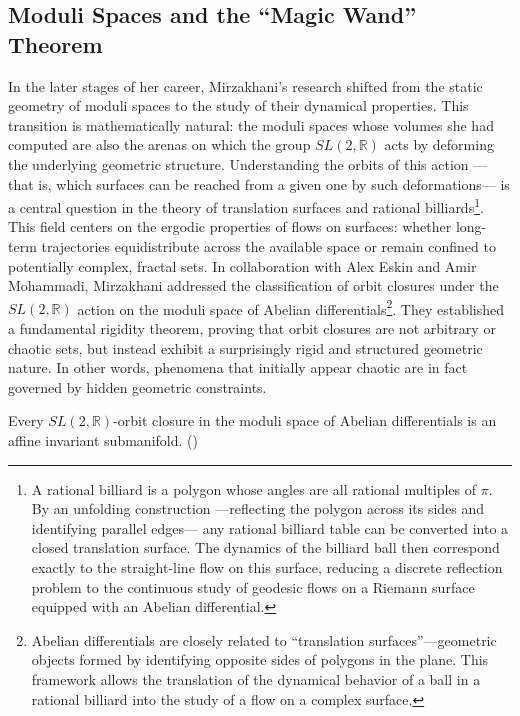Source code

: \subsection{Moduli Spaces and the ``Magic Wand'' Theorem}

In the later stages of her career, Mirzakhani's research shifted from the static geometry of moduli spaces to the study of their dynamical properties. This transition is mathematically natural: the moduli spaces whose volumes she had computed are also the arenas on which the group $SL(2,\mathbb{R})$ acts by deforming the underlying geometric structure. Understanding the orbits of this action —that is, which surfaces can be reached from a given one by such deformations— is a central question in the theory of translation surfaces and rational billiards\footnote{A rational billiard is a polygon whose angles are all rational multiples of $\pi$. By an unfolding construction —reflecting the polygon across its sides and identifying parallel edges— any rational billiard table can be converted into a closed translation surface. The dynamics of the billiard ball then correspond exactly to the straight-line flow on this surface, 
reducing a discrete reflection problem to the continuous study of geodesic flows on a Riemann surface equipped with an Abelian 
differential.}. This field centers on the ergodic properties of flows on surfaces: whether long-term trajectories equidistribute across the available space or remain confined to potentially complex, fractal sets. 
In collaboration with Alex Eskin and Amir Mohammadi, Mirzakhani addressed the classification of orbit closures under the $SL(2,\mathbb{R})$ action on the moduli space of Abelian differentials\footnote{Abelian differentials are closely related to ``translation surfaces''—geometric objects formed by identifying opposite sides of polygons in the plane. This framework allows the translation of the dynamical behavior of a ball in a rational billiard into the study of a flow on a complex surface.}. 
They established a fundamental rigidity theorem, proving that orbit closures are not arbitrary or chaotic sets, but instead exhibit a surprisingly rigid and structured geometric nature. 
In other words, phenomena that initially appear chaotic are in fact governed by hidden geometric constraints.

\begin{theorem}
Every $SL(2,\mathbb{R})$-orbit closure in the moduli space of Abelian differentials is an affine invariant submanifold. (\cite{Eskin2015,Eskin2018})
\end{theorem}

━━━━━━━━

### To do
Reproduce the whole listing verbatim. Pictures stay out of the copy.

### Result of this task
Source code

: \subsection{Moduli Spaces and the ``Magic Wand'' Theorem}

In the later stages of her career, Mirzakhani's research shifted from the static geometry of moduli spaces to the study of their dynamical properties. This transition is mathematically natural: the moduli spaces whose volumes she had computed are also the arenas on which the group $SL(2,\mathbb{R})$ acts by deforming the underlying geometric structure. Understanding the orbits of this action —that is, which surfaces can be reached from a given one by such deformations— is a central question in the theory of translation surfaces and rational billiards\footnote{A rational billiard is a polygon whose angles are all rational multiples of $\pi$. By an unfolding construction —reflecting the polygon across its sides and identifying parallel edges— any rational billiard table can be converted into a closed translation surface. The dynamics of the billiard ball then correspond exactly to the straight-line flow on this surface, 
reducing a discrete reflection problem to the continuous study of geodesic flows on a Riemann surface equipped with an Abelian 
differential.}. This field centers on the ergodic properties of flows on surfaces: whether long-term trajectories equidistribute across the available space or remain confined to potentially complex, fractal sets. 
In collaboration with Alex Eskin and Amir Mohammadi, Mirzakhani addressed the classification of orbit closures under the $SL(2,\mathbb{R})$ action on the moduli space of Abelian differentials\footnote{Abelian differentials are closely related to ``translation surfaces''—geometric objects formed by identifying opposite sides of polygons in the plane. This framework allows the translation of the dynamical behavior of a ball in a rational billiard into the study of a flow on a complex surface.}. 
They established a fundamental rigidity theorem, proving that orbit closures are not arbitrary or chaotic sets, but instead exhibit a surprisingly rigid and structured geometric nature. 
In other words, phenomena that initially appear chaotic are in fact governed by hidden geometric constraints.

\begin{theorem}
Every $SL(2,\mathbb{R})$-orbit closure in the moduli space of Abelian differentials is an affine invariant submanifold. (\cite{Eskin2015,Eskin2018})
\end{theorem}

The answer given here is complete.